El grupo estaba sentado en el salón de la primera planta, todos con cara seria, como si estuvieran listos para enfrentarse al peligro en cualquier momento; el ambiente era opresivo y aburrido.
La niña pequeña tenía las manos entrelazadas delante de ella, hinchando las mejillas, con los ojos revoloteando por todas partes.
Para alguien tan inquieta como ella, quedarse quieta y no decir ni una palabra era, sin duda, una forma de tortura.
¡Hum!
¡Maldito hermano Xiao Feng, dejarme aquí a mí, la inteligente, valiente y gallarda, es demasiado aburrido!
—Oigan, no nos asustemos así —dijo Zhao Guo’an mientras se levantaba—. El Viejo Xiao solo dijo que alguien podría aprovechar la oportunidad para lanzar un ataque sorpresa, pero no dijo que fuera a ocurrir con toda seguridad.
—¿Y cuál es tu sugerencia? —preguntó Du Qingyue con frialdad, mirándolo.
Zhao Guo’an echó un vistazo al reloj de la pared y sugirió: —Ya es muy tarde, todos deben de tener hambre, ¿verdad?
¿Qué tal si preparo unos aperitivos de medianoche y comemos mientras esperamos?
—¡De acuerdo! —La niña pequeña fue la primera en levantar la mano y dijo—: Hay que estar lleno para tener energía para luchar.

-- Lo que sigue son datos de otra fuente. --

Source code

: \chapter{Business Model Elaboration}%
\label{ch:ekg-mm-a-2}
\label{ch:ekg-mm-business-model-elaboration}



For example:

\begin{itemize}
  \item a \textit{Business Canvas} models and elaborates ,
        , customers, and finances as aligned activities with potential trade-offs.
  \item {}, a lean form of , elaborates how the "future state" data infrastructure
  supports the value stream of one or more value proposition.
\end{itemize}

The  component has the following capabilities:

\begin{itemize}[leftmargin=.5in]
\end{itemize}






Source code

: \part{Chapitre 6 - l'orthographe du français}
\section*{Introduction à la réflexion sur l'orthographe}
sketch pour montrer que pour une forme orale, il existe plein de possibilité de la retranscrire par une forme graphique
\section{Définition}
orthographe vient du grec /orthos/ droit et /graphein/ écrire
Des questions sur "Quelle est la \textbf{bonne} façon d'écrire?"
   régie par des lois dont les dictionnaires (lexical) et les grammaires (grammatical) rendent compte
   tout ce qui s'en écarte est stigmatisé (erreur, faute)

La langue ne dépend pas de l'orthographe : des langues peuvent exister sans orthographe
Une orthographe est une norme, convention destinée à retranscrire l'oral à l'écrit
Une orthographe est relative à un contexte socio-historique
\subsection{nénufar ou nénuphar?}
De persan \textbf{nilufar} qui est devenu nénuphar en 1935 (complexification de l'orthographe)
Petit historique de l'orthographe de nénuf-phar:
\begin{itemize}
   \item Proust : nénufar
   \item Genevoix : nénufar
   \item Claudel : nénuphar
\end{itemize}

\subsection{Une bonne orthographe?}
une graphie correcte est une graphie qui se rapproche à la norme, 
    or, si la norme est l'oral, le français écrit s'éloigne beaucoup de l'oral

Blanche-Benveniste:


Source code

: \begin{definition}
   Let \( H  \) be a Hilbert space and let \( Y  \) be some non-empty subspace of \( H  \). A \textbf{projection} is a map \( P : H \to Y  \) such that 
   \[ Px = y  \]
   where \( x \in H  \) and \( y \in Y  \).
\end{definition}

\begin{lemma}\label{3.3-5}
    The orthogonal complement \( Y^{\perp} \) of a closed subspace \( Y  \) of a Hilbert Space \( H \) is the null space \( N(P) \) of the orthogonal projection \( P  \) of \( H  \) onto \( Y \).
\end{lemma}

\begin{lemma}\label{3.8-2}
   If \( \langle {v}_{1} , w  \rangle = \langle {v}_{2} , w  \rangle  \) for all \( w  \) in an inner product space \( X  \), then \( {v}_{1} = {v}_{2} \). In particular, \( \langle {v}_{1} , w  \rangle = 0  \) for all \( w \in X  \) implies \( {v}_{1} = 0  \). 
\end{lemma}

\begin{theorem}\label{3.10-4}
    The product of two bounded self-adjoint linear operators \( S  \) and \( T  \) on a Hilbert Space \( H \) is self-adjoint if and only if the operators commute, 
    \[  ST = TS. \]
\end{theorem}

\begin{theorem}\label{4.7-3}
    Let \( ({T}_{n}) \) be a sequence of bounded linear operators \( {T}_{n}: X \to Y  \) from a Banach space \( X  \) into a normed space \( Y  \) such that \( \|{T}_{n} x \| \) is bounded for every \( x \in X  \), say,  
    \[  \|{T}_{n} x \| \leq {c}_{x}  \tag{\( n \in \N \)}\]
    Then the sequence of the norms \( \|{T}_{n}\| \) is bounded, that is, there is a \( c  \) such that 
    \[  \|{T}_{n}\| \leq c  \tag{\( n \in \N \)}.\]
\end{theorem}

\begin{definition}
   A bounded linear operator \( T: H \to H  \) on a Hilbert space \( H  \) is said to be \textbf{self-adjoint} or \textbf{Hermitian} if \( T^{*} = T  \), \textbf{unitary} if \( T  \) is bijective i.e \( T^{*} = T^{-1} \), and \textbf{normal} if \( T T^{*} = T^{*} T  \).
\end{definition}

Sin más dilación, Zhao Guo’an fue hacia la cocina, dio una vuelta por dentro y luego salió de nuevo, diciendo: —Lao Ha se llevó los condimentos fuera, iré a buscarlos.
—¡Ten cuidado! —advirtió Zhen Jinghan.
Zhao Guo’an dijo con indiferencia: —No se preocupen, he entrenado. Aunque algún ladronzuelo me ataque, no pasará nada.
Tras decir eso, abrió la puerta y salió de la casa.
¡Bip!
El reloj de la pared emitió un sonido de notificación, indicando que ya era medianoche.
—¡Alguien ha entrado!
Habló de repente Lu Yao, que había estado con la vista fija en la pantalla del portátil.
Du Qingyue y Jiang Yixin, sentadas a ambos lados de ella, dirigieron al instante su mirada a la pantalla del ordenador y, en efecto, vieron dos figuras desconocidas en las imágenes de vigilancia del patio.
¡Clang, clang, clang, clang, clang…!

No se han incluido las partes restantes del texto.